And Peter left the courtyard, weeping bitterly.
— Luke 22:62

Peter is upset about what happened, but was it because he felt it necessary to deny his association with the Christians, or was it because he remembered the big deal he had made about "I will never deny you!", and was now embarrassed about what the other Disciples will think of him.

There is no repentance here, only a temporary loss of face. He makes no changes to his character and continues in his high self-esteem and impetuosity.

A few days later, upon hearing of Jesus's missing body, John and Peter rushed to the tomb. John arrived first and hesitated to enter, but Peter went in without a pause:

They were both running, but the other disciple outran Peter and reached the tomb first. He stooped and looked in and saw the linen wrappings lying there, but he didn’t go in. Then Simon Peter arrived and went inside. He also noticed the linen wrappings lying there, while the cloth that had covered Jesus’ head was folded up and lying apart from the other wrappings. Then the disciple who had reached the tomb first also went in, and he saw and believed — for until then they still hadn’t understood the Scriptures that said Jesus must rise from the dead.
— John 20:4–9

For several years Peter continued this way, such as being afraid of letting James's friends see that he was eating with Gentiles. Not that there was anything wrong with doing so, but Peter knew that these people from Jerusalem wouldn't immediately understand that God's religion is no longer only for the Jews, and they would get a bad first impression of him:

When [Peter] first arrived, he ate with the Gentile Christians, who were not circumcised. But afterward, when some friends of James came, Peter wouldn’t eat with the Gentiles anymore. He was afraid of criticism from these people who insisted on the necessity of circumcision. As a result, other Jewish Christians followed Peter’s hypocrisy, and even Barnabas was led astray by their hypocrisy.
— Galatians 2:12,13

Acting quickly isn't always a bad thing though:

Peter saw his opportunity and addressed the crowd. …
— Acts 3:12

And much later in life we see that Peter appears to have finally changed his attitude, as Jesus had previously prayed for:

I have pleaded in prayer for you, Simon, that your faith should not fail. So when you have repented and turned to me again, strengthen your brothers: — Luke 22:31–32

But it is no shame to suffer for being a Christian. Praise God for the privilege of being called by his name!
— 1 Peter 4:16

Don’t lord it over the people assigned to your care, but lead them by your own good example.
— 1 Peter 5:3

Rather, you must grow in the grace and knowledge of our Lord and Savior Jesus Christ. …
— 2 Peter 3:18

Peter's denial of Jesus was actually much more serious than it might at first appear.
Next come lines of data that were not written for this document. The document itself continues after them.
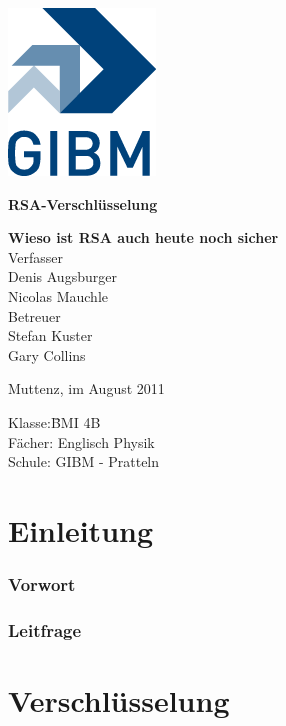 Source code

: \documentclass[12pt,a4paper,german]{article}
\begin{document}
\begin{titlepage}
\sffamily
\centering
\includegraphics{images/gibm_logo.png}

\vfill
{\bfseries\Huge RSA-Verschlüsselung}\\
\vfill

{\bfseries\Large Wieso ist RSA auch heute noch sicher}\\
\vfill
Verfasser\\[1ex]
Denis Augsburger\\
Nicolas Mauchle\\
\vfill
Betreuer\\[1ex]
{\large Stefan Kuster}\\
{\large Gary Collins}\\
\vfill

\raggedright
\small
Muttenz, im August 2011\\[2cm]
\begin{tabbing}
Klasse:\quad\quad\quad \=BMI 4B\\
Fächer: \> Englisch Physik \\
Schule: \> GIBM - Pratteln
\end{tabbing}
\end{titlepage}


\tableofcontents

\newpage
\part{Einleitung}
\section{Vorwort}
\section{Leitfrage}

\newpage
\part{Verschlüsselung}
\end{document}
Judaism has a "choose life" principle for when one is faced with a serious dilemma. For instance, if one is starving to death, then eating abominations is permitted in order to save one's life. It would still be wrong, but death would be worse.

But there is an exception to this principle. If someone forced you to choose between being killed or eating unclean meat, then you should choose death, as the situation was deliberately set up as a demonstration of denying your faith.

Denying one's faith is worse than death, and that is exactly what Peter did. Even so, it took him years to actually repent (change attitude and actions) of what he had done.


Judas never truly had faith in Jesus's divinity, and was noticeably different from the other Disciples:

“That perfume was worth a year’s wages. It should have been sold and the money given to the poor.” Not that he cared for the poor — he was a thief, and since he was in charge of the disciples’ money, he often stole some for himself.
— John 12:5–6

Then Judas Iscariot, one of the twelve disciples, went to the leading priests and asked, “How much will you pay me to betray Jesus to you?” And they gave him thirty pieces of silver. From that time on, Judas began looking for an opportunity to betray Jesus.
— Matthew 26:14–16

and he went to the leading priests and captains of the Temple guard to discuss the best way to betray Jesus to them.
— Luke 22:4

Jesus would certainly have been aware of this, but he was using Judas to serve a purpose:

While they were eating, [Jesus] said, “I tell you the truth, one of you will betray me.”
— Matthew 26:21

For the Son of Man must die, as the Scriptures declared long ago. But how terrible it will be for the one who betrays him. It would be far better for that man if he had never been born!”
— Matthew 26:24

Jesus allowed Satan to work through Judas:

It was time for supper, and the devil had already prompted Judas, son of Simon Iscariot, to betray Jesus. When Judas had eaten the bread, Satan entered into him. Then Jesus told him, “Hurry and do what you’re going to do.”
— John 13:2,27

It was Judas's weak character and lack of faith that allowed Satan to influence him and to betray Jesus:

And even as Jesus said this, Judas, one of the twelve disciples, arrived with a crowd of men armed with swords and clubs. They had been sent by the leading priests and elders of the people. The traitor, Judas, had given them a prearranged signal: “You will know which one to arrest when I greet him with a kiss.” So Judas came straight to Jesus. “Greetings, Rabbi!” he exclaimed and gave him the kiss. Jesus said, “My friend, go ahead and do what you have come for.” Then the others grabbed Jesus and arrested him.
— Matthew 26:47–50

Once the deed was done though, Satan left Judas, and Judas realized the enormity of what he had done:

When Judas, who had betrayed him, realized that Jesus had been condemned to die, he was filled with remorse. So he took the thirty pieces of silver back to the leading priests and the elders. “I have sinned,” he declared, “for I have betrayed an innocent man.” “What do we care?” they retorted. “That’s your problem.” Then Judas threw the silver coins down in the Temple …
— Matthew 27:3–5

Judas would have to live with this terrible guilt for the rest of his life. He could be filled with remorse, could repent and change his ways, but he could never undo the harm he had caused.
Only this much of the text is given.